Eliminate Legacy Protocols That Introduce Modern Risk
Some long-standing Windows components now pose outsized risk, particularly on critical systems such as domain controllers.
Organizations should:
- Disable the Print Spooler on domain controllers.
- Decommission SMBv1.
- Reduce reliance on NTLM where possible.
These changes remove entire categories of attack.
Lock Down Domain Controllers as Tier-0 Assets
Domain controllers should be accessible only to the most trusted personnel and systems.
That means:
- No browsing from DCs.
- Strict remote access rules.
- Hardened administrative channels.
- Segmentation from lower-tier systems.
A domain controller is not a server. It is the identity authority of the enterprise and must be treated as such.
Plan for Recovery Before an Attack Happens
Identity recovery is business recovery. Organizations must ensure:
- Multiple offline AD backups.
- Prepared domain and forest recovery procedures.
- Clear delineation of roles during recovery.
- Tested restoration workflows.
A ransomware attack is not the time to learn how AD recovery works.
Monitor for the Subtle Changes That Signal Compromise
Some AD objects change rarely in legitimate scenarios, so monitoring them is invaluable. Unexpected modifications to privileged groups, delegated permissions, sensitive security objects, or configuration policies should be treated as high-risk events.
Identity compromise starts quietly. Monitoring makes it loud.
AD Hardening Is Now a Board-Level Conversation
Boards increasingly ask CISOs questions like:
- “How exposed are we to identity compromise?”
- “Do we have excessive privilege in AD?”
- “Can we recover our identity systems after an attack?”

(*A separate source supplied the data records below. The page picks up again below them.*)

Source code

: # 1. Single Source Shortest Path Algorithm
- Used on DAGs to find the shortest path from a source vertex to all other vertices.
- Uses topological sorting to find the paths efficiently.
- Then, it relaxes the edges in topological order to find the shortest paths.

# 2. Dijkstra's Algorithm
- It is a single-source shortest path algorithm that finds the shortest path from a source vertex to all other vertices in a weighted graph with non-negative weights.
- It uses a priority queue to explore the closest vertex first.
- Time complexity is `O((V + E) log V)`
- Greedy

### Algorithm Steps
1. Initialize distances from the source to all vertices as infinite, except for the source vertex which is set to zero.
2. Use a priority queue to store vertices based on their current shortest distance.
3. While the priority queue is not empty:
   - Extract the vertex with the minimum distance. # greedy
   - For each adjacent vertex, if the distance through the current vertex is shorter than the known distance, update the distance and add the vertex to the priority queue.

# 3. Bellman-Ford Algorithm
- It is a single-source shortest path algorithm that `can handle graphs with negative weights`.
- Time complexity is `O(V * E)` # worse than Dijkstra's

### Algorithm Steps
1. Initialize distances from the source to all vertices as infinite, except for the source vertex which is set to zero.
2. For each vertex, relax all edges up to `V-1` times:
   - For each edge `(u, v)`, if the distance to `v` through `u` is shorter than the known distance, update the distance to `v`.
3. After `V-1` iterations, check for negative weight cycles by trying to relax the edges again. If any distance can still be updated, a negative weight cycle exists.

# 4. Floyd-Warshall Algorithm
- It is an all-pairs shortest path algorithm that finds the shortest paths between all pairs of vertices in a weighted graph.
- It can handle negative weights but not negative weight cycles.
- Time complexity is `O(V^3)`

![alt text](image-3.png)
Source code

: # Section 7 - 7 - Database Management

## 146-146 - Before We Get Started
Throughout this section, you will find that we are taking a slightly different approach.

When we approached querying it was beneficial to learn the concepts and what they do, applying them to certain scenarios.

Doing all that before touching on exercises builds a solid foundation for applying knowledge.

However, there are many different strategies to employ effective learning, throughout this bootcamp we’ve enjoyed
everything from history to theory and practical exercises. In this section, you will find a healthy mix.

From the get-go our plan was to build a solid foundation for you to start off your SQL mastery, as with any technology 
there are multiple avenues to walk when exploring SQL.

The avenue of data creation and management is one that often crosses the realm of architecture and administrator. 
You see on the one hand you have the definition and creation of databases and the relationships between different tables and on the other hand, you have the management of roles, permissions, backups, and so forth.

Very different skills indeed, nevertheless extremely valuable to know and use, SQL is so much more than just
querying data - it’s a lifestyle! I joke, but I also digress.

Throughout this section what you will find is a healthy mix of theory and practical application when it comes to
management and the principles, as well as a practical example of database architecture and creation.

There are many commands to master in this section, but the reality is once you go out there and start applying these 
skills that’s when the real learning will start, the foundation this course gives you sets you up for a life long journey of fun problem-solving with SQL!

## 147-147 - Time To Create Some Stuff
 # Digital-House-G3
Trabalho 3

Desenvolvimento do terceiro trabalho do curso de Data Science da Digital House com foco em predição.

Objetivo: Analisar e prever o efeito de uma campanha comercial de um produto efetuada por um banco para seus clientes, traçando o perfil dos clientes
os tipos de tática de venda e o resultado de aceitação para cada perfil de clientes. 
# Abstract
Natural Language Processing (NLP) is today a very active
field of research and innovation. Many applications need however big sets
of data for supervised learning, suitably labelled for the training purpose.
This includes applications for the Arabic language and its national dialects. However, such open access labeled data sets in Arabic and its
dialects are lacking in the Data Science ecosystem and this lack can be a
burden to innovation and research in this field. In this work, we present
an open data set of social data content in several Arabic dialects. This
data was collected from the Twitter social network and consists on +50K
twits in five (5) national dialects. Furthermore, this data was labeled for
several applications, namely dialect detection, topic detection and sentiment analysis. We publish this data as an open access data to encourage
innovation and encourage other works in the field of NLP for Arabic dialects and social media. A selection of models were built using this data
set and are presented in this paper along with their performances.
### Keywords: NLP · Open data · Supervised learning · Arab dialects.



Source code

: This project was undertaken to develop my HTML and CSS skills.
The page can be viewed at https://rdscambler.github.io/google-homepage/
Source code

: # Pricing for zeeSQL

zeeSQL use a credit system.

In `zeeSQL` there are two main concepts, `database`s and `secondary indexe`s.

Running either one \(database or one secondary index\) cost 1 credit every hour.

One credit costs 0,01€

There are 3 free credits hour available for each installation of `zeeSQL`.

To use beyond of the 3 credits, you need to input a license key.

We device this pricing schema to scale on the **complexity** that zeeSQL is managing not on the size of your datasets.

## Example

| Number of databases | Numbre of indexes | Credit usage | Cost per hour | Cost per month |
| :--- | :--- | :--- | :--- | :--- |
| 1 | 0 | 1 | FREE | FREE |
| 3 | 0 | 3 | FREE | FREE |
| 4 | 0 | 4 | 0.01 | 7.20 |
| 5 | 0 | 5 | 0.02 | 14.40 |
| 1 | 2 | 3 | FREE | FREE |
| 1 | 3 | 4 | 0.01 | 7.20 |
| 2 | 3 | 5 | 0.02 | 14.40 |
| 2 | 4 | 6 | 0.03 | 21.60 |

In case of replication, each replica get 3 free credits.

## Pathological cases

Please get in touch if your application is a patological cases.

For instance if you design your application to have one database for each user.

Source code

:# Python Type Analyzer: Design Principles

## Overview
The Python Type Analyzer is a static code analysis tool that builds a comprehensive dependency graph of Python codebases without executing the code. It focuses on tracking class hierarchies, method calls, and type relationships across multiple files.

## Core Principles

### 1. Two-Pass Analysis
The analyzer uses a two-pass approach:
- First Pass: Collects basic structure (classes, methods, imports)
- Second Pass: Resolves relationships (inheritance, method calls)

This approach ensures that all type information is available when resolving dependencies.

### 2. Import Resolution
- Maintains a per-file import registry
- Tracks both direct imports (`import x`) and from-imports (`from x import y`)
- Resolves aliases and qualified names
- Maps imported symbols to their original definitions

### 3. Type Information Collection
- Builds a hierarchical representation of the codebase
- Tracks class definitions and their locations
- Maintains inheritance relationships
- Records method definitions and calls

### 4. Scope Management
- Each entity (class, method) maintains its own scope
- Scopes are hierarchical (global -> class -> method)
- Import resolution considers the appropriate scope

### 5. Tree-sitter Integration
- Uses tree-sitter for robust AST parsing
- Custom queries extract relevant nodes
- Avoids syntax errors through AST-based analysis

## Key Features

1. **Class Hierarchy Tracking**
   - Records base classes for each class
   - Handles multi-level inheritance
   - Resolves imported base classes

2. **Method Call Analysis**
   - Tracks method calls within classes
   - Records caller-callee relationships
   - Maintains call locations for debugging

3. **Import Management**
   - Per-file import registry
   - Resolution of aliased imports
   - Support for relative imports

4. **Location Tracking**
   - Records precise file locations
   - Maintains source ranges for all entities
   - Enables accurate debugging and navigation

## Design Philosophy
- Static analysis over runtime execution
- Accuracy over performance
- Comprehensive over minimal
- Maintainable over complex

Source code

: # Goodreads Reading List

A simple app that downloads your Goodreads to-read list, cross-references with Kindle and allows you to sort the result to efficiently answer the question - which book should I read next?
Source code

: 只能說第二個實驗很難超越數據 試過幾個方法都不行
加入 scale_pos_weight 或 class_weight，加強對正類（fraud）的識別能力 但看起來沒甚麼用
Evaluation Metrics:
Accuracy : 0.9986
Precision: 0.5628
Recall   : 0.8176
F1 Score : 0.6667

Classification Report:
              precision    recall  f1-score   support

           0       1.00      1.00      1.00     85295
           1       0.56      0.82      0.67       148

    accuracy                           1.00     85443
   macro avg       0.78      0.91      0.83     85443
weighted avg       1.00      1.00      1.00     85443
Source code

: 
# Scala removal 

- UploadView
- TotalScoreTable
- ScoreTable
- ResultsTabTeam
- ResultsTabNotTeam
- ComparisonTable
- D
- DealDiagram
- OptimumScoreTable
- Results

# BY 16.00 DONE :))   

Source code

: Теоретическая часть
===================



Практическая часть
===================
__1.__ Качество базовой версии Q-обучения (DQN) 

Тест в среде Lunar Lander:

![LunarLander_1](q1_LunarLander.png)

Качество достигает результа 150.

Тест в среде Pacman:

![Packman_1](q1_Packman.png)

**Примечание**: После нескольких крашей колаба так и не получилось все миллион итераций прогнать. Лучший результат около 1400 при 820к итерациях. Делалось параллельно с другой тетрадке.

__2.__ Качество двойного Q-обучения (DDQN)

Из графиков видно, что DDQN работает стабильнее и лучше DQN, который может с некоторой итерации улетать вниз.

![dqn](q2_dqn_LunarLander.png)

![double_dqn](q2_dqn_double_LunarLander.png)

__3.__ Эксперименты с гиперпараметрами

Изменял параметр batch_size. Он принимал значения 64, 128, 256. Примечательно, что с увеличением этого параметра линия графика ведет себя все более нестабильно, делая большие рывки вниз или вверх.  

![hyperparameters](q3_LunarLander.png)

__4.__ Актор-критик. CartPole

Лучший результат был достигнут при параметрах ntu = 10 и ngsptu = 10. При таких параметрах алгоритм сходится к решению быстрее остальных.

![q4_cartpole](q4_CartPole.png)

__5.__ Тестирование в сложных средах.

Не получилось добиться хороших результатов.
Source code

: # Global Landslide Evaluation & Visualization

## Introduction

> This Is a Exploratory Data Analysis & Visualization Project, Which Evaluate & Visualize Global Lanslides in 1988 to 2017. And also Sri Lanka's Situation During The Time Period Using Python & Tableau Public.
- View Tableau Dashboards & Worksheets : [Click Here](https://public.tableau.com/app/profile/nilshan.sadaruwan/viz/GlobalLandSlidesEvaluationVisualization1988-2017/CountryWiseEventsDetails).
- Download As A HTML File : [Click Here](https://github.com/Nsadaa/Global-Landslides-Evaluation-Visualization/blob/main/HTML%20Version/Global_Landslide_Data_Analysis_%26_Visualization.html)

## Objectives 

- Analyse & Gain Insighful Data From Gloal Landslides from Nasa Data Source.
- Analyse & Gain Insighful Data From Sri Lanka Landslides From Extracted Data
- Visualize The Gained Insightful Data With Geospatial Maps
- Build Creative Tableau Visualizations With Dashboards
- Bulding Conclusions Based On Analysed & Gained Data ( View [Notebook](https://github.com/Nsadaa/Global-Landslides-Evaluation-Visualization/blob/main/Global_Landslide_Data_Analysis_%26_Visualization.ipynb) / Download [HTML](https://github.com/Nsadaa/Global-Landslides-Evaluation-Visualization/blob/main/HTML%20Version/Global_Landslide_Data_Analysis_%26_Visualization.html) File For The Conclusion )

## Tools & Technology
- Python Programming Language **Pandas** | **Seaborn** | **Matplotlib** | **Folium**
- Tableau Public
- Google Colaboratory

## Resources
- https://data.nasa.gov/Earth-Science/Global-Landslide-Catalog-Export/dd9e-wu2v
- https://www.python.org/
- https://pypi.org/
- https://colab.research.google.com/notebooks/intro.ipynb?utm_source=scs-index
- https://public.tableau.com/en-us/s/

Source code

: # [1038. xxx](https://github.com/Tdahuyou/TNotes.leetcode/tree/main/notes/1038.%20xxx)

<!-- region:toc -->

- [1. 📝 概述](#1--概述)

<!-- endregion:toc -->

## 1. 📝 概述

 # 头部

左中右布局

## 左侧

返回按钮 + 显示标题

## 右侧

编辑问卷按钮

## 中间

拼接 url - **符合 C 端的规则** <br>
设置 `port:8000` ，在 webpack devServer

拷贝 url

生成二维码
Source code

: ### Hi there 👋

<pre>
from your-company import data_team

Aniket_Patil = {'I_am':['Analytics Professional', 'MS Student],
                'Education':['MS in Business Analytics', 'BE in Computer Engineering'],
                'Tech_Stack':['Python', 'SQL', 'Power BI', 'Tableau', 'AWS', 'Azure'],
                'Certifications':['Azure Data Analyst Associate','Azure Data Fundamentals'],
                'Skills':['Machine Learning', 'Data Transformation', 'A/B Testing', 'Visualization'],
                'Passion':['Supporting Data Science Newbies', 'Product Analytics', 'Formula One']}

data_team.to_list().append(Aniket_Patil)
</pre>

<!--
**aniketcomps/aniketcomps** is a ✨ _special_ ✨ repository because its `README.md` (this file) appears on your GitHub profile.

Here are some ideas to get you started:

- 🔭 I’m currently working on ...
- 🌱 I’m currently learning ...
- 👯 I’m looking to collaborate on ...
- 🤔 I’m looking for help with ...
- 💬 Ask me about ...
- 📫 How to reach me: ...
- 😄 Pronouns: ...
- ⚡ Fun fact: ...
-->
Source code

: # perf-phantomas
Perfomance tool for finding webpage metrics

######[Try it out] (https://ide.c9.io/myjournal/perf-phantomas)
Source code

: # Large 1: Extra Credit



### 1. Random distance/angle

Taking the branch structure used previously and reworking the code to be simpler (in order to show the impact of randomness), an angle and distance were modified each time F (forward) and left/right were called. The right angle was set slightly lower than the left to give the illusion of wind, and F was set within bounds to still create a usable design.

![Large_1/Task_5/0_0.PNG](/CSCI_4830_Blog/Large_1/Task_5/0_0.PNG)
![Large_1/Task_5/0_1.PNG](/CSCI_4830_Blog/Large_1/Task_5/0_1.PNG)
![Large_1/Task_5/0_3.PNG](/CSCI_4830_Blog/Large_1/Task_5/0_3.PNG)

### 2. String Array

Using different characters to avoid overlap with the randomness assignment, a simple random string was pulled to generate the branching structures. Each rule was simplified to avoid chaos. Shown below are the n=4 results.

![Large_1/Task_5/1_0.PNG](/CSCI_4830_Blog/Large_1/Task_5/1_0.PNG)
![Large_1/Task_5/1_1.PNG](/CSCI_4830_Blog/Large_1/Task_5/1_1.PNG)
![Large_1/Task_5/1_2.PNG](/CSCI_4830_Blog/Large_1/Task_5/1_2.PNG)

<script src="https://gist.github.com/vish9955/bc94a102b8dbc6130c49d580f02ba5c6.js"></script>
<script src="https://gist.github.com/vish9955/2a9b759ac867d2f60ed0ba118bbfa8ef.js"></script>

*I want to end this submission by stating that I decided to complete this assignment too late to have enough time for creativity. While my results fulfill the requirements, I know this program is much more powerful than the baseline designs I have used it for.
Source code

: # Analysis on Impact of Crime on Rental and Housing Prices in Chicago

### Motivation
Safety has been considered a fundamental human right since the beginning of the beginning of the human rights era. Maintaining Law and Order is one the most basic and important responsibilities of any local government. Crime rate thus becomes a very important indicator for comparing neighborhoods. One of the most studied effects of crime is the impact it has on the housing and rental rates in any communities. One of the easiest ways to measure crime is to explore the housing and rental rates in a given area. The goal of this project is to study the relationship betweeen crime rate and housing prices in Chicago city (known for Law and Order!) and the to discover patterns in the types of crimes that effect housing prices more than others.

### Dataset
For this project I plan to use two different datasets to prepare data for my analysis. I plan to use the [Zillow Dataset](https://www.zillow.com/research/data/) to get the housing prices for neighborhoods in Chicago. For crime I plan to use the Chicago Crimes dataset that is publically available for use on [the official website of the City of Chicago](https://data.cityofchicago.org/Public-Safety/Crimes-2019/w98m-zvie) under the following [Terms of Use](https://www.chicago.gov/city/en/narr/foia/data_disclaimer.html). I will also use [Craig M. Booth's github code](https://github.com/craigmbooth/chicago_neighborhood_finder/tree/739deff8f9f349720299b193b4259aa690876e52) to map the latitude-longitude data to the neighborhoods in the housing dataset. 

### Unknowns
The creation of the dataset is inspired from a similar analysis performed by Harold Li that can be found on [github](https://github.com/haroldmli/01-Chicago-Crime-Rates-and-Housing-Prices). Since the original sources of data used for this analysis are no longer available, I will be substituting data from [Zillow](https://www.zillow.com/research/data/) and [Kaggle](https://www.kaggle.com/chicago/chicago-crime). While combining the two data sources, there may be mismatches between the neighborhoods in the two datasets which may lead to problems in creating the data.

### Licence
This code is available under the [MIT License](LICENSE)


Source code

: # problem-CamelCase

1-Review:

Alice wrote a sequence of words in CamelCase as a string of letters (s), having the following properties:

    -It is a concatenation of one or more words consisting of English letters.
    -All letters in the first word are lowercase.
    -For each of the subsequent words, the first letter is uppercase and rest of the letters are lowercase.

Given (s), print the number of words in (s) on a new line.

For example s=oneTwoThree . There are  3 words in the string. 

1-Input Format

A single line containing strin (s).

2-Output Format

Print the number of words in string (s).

These are not technical questions; they are business continuity questions. Active Directory sits at the center of all of those questions.
Not loudly. Not prominently. But undeniably.
A Quiet but Essential Shift
Active Directory is still the backbone of enterprise authentication. If it is not secure, nothing built on top of it can ever be secure.
NuSummit helps organizations build AD hardening programs that:
- Protect identity at its core
- Reduce operational risk
- Strengthen cyber resilience
- Support board-level governance requirements
Identity is the new perimeter, and AD is the first place to reinforce it.